Here’s David Brooks talking about a ‘new humanism’. He sees it as the result primarily of insights from neuroscience. I agree that neuroscience will change everything we know about management, leadership, and whole lot else in the coming years (though I think he underestimates what other sources of wisdom can tell us here).

Why neuroscience? Because what it reveals is human nature, things that are true for every human being. The structures of the brain, the circuitry of the emotions, the electro-chemical processes that regulate and control everything that goes on inside of us, can now be observed to a greater or lesser extent through MRI scans and other means.

Objective about the subjective

In the past it was difficult to say anything objective about our utterly subjective inner experience. But now, we can see the circuitry of things like the emotions, for example – where they originate, as well as the various chemical and physical processes that then follow.

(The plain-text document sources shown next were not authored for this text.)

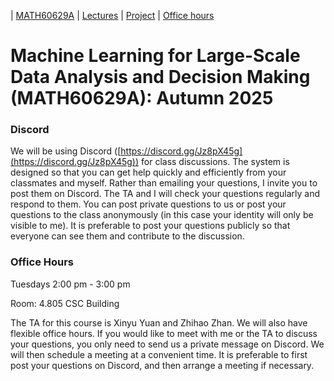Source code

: | [MATH60629A](main.md) | [Lectures](lectures.md) | [Project](project.md) | [Office hours](office_hr.md)
# Machine Learning for Large-Scale Data Analysis and Decision Making (MATH60629A): Autumn 2025

### Discord
We will be using Discord ([https://discord.gg/Jz8pX45g](https://discord.gg/Jz8pX45g)) for class discussions. The system is designed so that you can get help quickly and efficiently from your classmates and myself. Rather than emailing your questions, I invite you to post them on Discord. The TA and I will check your questions regularly and respond to them. You can post private questions to us or post your questions to the class anonymously (in this case your identity will only be visible to me). It is preferable to post your questions publicly so that everyone can see them and contribute to the discussion. 

### Office Hours

Tuesdays 2:00 pm - 3:00 pm

Room: 4.805 CSC Building

The TA for this course is Xinyu Yuan and Zhihao Zhan. We will also have flexible office hours. If you would like to meet with me or the TA to discuss your questions, you only need to send us a private message on Discord. We will then schedule a meeting at a convenient time. It is preferable to first post your questions on Discord, and then arrange a meeting if necessary.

The human mind is becoming accessible to study in a way that was never before possible and there is a level of objectivity that we can bring, even to things like the emotions. For 2 years I’ve read up everything I could find on neuroscience and the more I learn the deeper this belief becomes.

Management will respond

Modern management has been predicated on a very shallow understanding of human nature. Management 2.0 will have to be constructed around the realities of who we are, rather than as it was in the past, when we had to conform to the dicates of what managemers needed – compliance in an old industrial setting, basically. We’re just at the beginning of what neuroscience will reveal, but already we have a lot more to go on — perhaps even  enough to proclaim a new humanism.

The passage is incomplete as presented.